Dataset records =
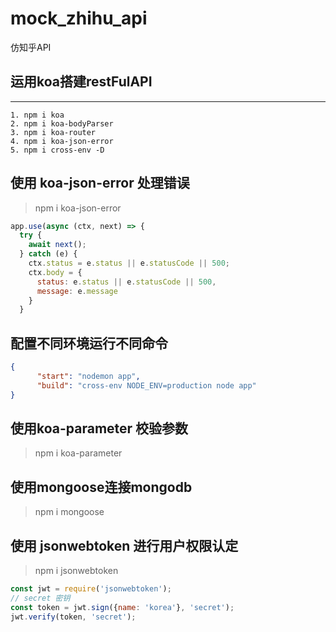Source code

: # mock_zhihu_api
仿知乎API
## 运用koa搭建restFulAPI
<hr>

```
1. npm i koa
2. npm i koa-bodyParser
3. npm i koa-router
4. npm i koa-json-error
5. npm i cross-env -D
```
## 使用 koa-json-error 处理错误
> npm i koa-json-error
```js
app.use(async (ctx, next) => {
  try {
    await next();
  } catch (e) {
    ctx.status = e.status || e.statusCode || 500;
    ctx.body = {
      status: e.status || e.statusCode || 500,
      message: e.message
    }
  }
```

## 配置不同环境运行不同命令
```json
{
      "start": "nodemon app",
      "build": "cross-env NODE_ENV=production node app"
}
```

## 使用koa-parameter 校验参数
> npm i koa-parameter

## 使用mongoose连接mongodb
> npm i mongoose
## 使用 jsonwebtoken 进行用户权限认定
> npm i jsonwebtoken
```js
const jwt = require('jsonwebtoken');
// secret 密钥
const token = jwt.sign({name: 'korea'}, 'secret'); 
jwt.verify(token, 'secret');
```
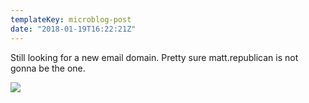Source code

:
 ```yaml
---
templateKey: microblog-post
date: "2018-01-19T16:22:21Z"
---
```


Still looking for a new email domain. Pretty sure matt.republican is not gonna be the one.

<img src="/wp-content/uploads/2018/01/34a52d9e52244bd8884d250f21c5394d.jpg" />
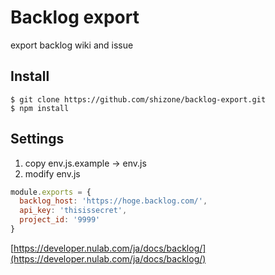 # Backlog export

export backlog wiki and issue

## Install

```
$ git clone https://github.com/shizone/backlog-export.git
$ npm install
```

## Settings

1. copy env.js.example -> env.js
1. modify env.js

```javascript
module.exports = {
  backlog_host: 'https://hoge.backlog.com/',
  api_key: 'thisissecret',
  project_id: '9999'
}
```

[https://developer.nulab.com/ja/docs/backlog/](https://developer.nulab.com/ja/docs/backlog/)
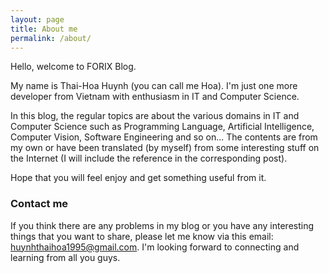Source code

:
 ```yaml
---
layout: page
title: About me
permalink: /about/
---
```


Hello, welcome to FORIX Blog.

My name is Thai-Hoa Huynh (you can call me Hoa). I'm just one more developer from Vietnam with enthusiasm in IT and Computer Science.

In this blog, the regular topics are about the various domains in IT and Computer Science such as Programming Language, Artificial Intelligence, Computer Vision, Software Engineering and so on... The contents are from my own or have been translated (by myself) from some interesting stuff on the Internet (I will include the reference in the corresponding post).

Hope that you will feel enjoy and get something useful from it. 

### Contact me
If you think there are any problems in my blog or you have any interesting things that you want to share, please let me know via this email: [huynhthaihoa1995@gmail.com](mailto:huynhthaihoa1995@gmail.com). I'm looking forward to connecting and learning from all you guys.
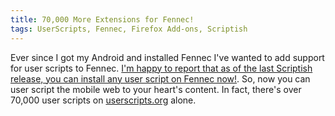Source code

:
 ```yaml
---
title: 70,000 More Extensions for Fennec!
tags: UserScripts, Fennec, Firefox Add-ons, Scriptish
---
```

Ever since I got my Android and installed Fennec I've wanted to add support for user scripts to Fennec.  <a target="_blank" title="Scriptish Supports Fennec!" rel="external" rev="vote-for" href="http://scriptish.org/news/2011/09/05/scriptish-supports-fennec.html">I'm happy to report that as of the last Scriptish release, you can install any user script on Fennec now!</a>.  So, now you can user script the mobile web to your heart's content. In fact, there's over 70,000 user scripts on <a title="Userscripts.org" target="_blank" rel="external nofollow" rev="vote-for" href="userscripts.org">userscripts.org</a> alone.
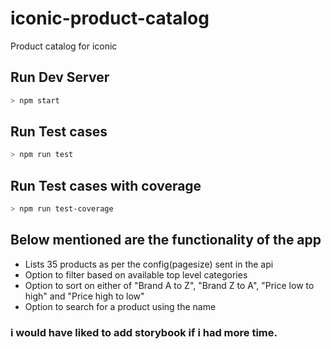 # iconic-product-catalog
Product catalog for iconic

## Run Dev Server

```sh
> npm start
```

## Run Test cases

```sh
> npm run test
```

## Run Test cases with coverage

```sh
> npm run test-coverage
```

## Below mentioned are the functionality of the app

* Lists 35 products as per the config(pagesize) sent in the api
* Option to filter based on available top level categories
* Option to sort on either of "Brand A to Z", "Brand Z to A", "Price low to high" and "Price high to low"
* Option to search for a product using the name

### i would have liked to add storybook if i had more time.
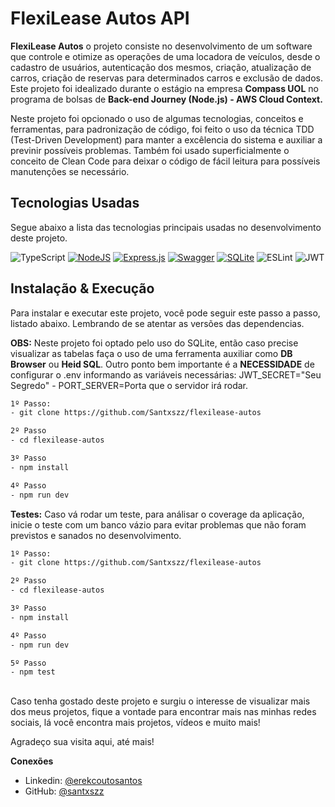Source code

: # FlexiLease Autos API
**FlexiLease Autos** o projeto consiste no desenvolvimento de um software que controle e otimize as operações de uma locadora de veículos, desde o cadastro de usuários, autenticação dos mesmos, criação, atualização de carros, criação de reservas para determinados carros e exclusão de dados.
Este projeto foi idealizado durante o estágio na empresa **Compass UOL** no programa de bolsas de **Back-end Journey (Node.js) - AWS Cloud Context.**

Neste projeto foi opcionado o uso de algumas tecnologias, conceitos e ferramentas, para padronização de código, foi feito o uso da técnica TDD (Test-Driven Development) para manter a excêlencia do sistema e auxiliar a previnir possíveis problemas. Também foi usado superficialmente o conceito de Clean Code para deixar o código de fácil leitura para possíveis manutenções se necessário.

## Tecnologias Usadas
Segue abaixo a lista das tecnologias principais usadas no desenvolvimento deste projeto.

![TypeScript](https://img.shields.io/badge/typescript-%23007ACC.svg?style=for-the-badge&logo=typescript&logoColor=white)
[![NodeJS](https://img.shields.io/badge/node.js-6DA55F?style=for-the-badge&logo=node.js&logoColor=white)](https://nodejs.org/pt)
[![Express.js](https://img.shields.io/badge/express.js-%23404d59.svg?style=for-the-badge&logo=express&logoColor=%2361DAFB)](https://expressjs.com/pt-br/)
[![Swagger](https://img.shields.io/badge/-Swagger-%23Clojure?style=for-the-badge&logo=swagger&logoColor=white)](https://swagger.io/)
[![SQLite](https://img.shields.io/badge/sqlite-%2307405e.svg?style=for-the-badge&logo=sqlite&logoColor=white)](https://www.sqlite.org/)
![ESLint](https://img.shields.io/badge/ESLint-4B3263?style=for-the-badge&logo=eslint&logoColor=white)
![JWT](https://img.shields.io/badge/JWT-black?style=for-the-badge&logo=JSON%20web%20tokens)


## Instalação & Execução
Para instalar e executar este projeto, você pode seguir este passo a passo, listado abaixo. Lembrando de se atentar as versões das dependencias.

**OBS:** Neste projeto foi optado pelo uso do SQLite, então caso precise visualizar as tabelas faça o uso de uma ferramenta auxiliar como **DB Browser** ou **Heid SQL**. Outro ponto bem importante é a **NECESSIDADE** de configurar o .env informando as variáveis necessárias: JWT_SECRET="Seu Segredo" - PORT_SERVER=Porta que o servidor irá rodar.


```bash
1º Passo:
- git clone https://github.com/Santxszz/flexilease-autos

2º Passo
- cd flexilease-autos

3º Passo
- npm install

4º Passo
- npm run dev
```

**Testes:** Caso vá rodar um teste, para análisar o coverage da aplicação, inicie o teste com um banco vázio para evitar problemas que não foram previstos e sanados no desenvolvimento.
```bash
1º Passo:
- git clone https://github.com/Santxszz/flexilease-autos

2º Passo
- cd flexilease-autos

3º Passo
- npm install

4º Passo
- npm run dev

5º Passo
- npm test
```
##
Caso tenha gostado deste projeto e surgiu o interesse de visualizar mais dos meus projetos, fique a vontade para encontrar mais nas minhas redes sociais, lá você encontra mais projetos, vídeos e muito mais!

Agradeço sua visita aqui, até mais!

**Conexões**
- Linkedin: [@erekcoutosantos](https://www.linkedin.com/in/erek-couto-santos/)
- GitHub: [@santxszz](https://github.com/Santxszz)
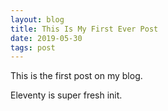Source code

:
 ```yaml
---
layout: blog
title: This Is My First Ever Post
date: 2019-05-30
tags: post
---
```

<!-- Excerpt Start -->
This is the first post on my blog.
<!-- Excerpt End -->

Eleventy is super fresh init.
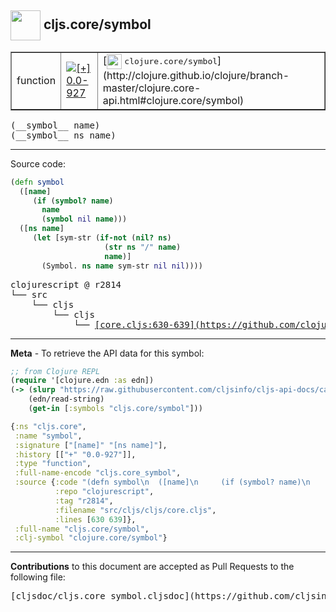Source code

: ## <img width="48px" valign="middle" src="http://i.imgur.com/Hi20huC.png"> cljs.core/symbol

 <table border="1">
<tr>

<td>function</td>
<td><a href="https://github.com/cljsinfo/cljs-api-docs/tree/0.0-927"><img valign="middle" alt="[+] 0.0-927" src="https://img.shields.io/badge/+-0.0--927-lightgrey.svg"></a> </td>
<td>
[<img height="24px" valign="middle" src="http://i.imgur.com/1GjPKvB.png"> <samp>clojure.core/symbol</samp>](http://clojure.github.io/clojure/branch-master/clojure.core-api.html#clojure.core/symbol)
</td>
</tr>
</table>

 <samp>
(__symbol__ name)<br>
</samp>
 <samp>
(__symbol__ ns name)<br>
</samp>

---





Source code:

```clj
(defn symbol
  ([name]
     (if (symbol? name)
       name
       (symbol nil name)))
  ([ns name]
     (let [sym-str (if-not (nil? ns)
                     (str ns "/" name)
                     name)]
       (Symbol. ns name sym-str nil nil))))
```

 <pre>
clojurescript @ r2814
└── src
    └── cljs
        └── cljs
            └── <ins>[core.cljs:630-639](https://github.com/clojure/clojurescript/blob/r2814/src/cljs/cljs/core.cljs#L630-L639)</ins>
</pre>


---

__Meta__ - To retrieve the API data for this symbol:

```clj
;; from Clojure REPL
(require '[clojure.edn :as edn])
(-> (slurp "https://raw.githubusercontent.com/cljsinfo/cljs-api-docs/catalog/cljs-api.edn")
    (edn/read-string)
    (get-in [:symbols "cljs.core/symbol"]))
```

```clj
{:ns "cljs.core",
 :name "symbol",
 :signature ["[name]" "[ns name]"],
 :history [["+" "0.0-927"]],
 :type "function",
 :full-name-encode "cljs.core_symbol",
 :source {:code "(defn symbol\n  ([name]\n     (if (symbol? name)\n       name\n       (symbol nil name)))\n  ([ns name]\n     (let [sym-str (if-not (nil? ns)\n                     (str ns \"/\" name)\n                     name)]\n       (Symbol. ns name sym-str nil nil))))",
          :repo "clojurescript",
          :tag "r2814",
          :filename "src/cljs/cljs/core.cljs",
          :lines [630 639]},
 :full-name "cljs.core/symbol",
 :clj-symbol "clojure.core/symbol"}

```

---

__Contributions__ to this document are accepted as Pull Requests to the following file:

 <pre>
[cljsdoc/cljs.core_symbol.cljsdoc](https://github.com/cljsinfo/cljs-api-docs/blob/master/cljsdoc/cljs.core_symbol.cljsdoc)
</pre>

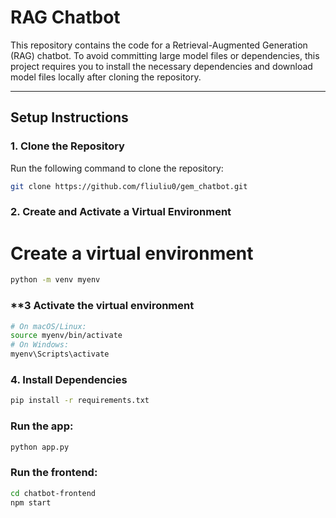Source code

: # RAG Chatbot

This repository contains the code for a Retrieval-Augmented Generation (RAG) chatbot. To avoid committing large model files or dependencies, this project requires you to install the necessary dependencies and download model files locally after cloning the repository.

---

## **Setup Instructions**

### **1. Clone the Repository**
Run the following command to clone the repository:
```bash
git clone https://github.com/fliuliu0/gem_chatbot.git
```

### **2. Create and Activate a Virtual Environment**
# Create a virtual environment
```bash
python -m venv myenv
```

### **3 Activate the virtual environment
```bash
# On macOS/Linux:
source myenv/bin/activate
# On Windows:
myenv\Scripts\activate
```

### **4. Install Dependencies**
```bash
pip install -r requirements.txt
```

### Run the app: 
```bash
python app.py
```
### Run the frontend:
```bash
cd chatbot-frontend
npm start
```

Exercise goal =
Filter the listing above for the string "cross" and copy every matching line.

Exercise answer =
5. npm i cross-env -D
      "build": "cross-env NODE_ENV=production node app"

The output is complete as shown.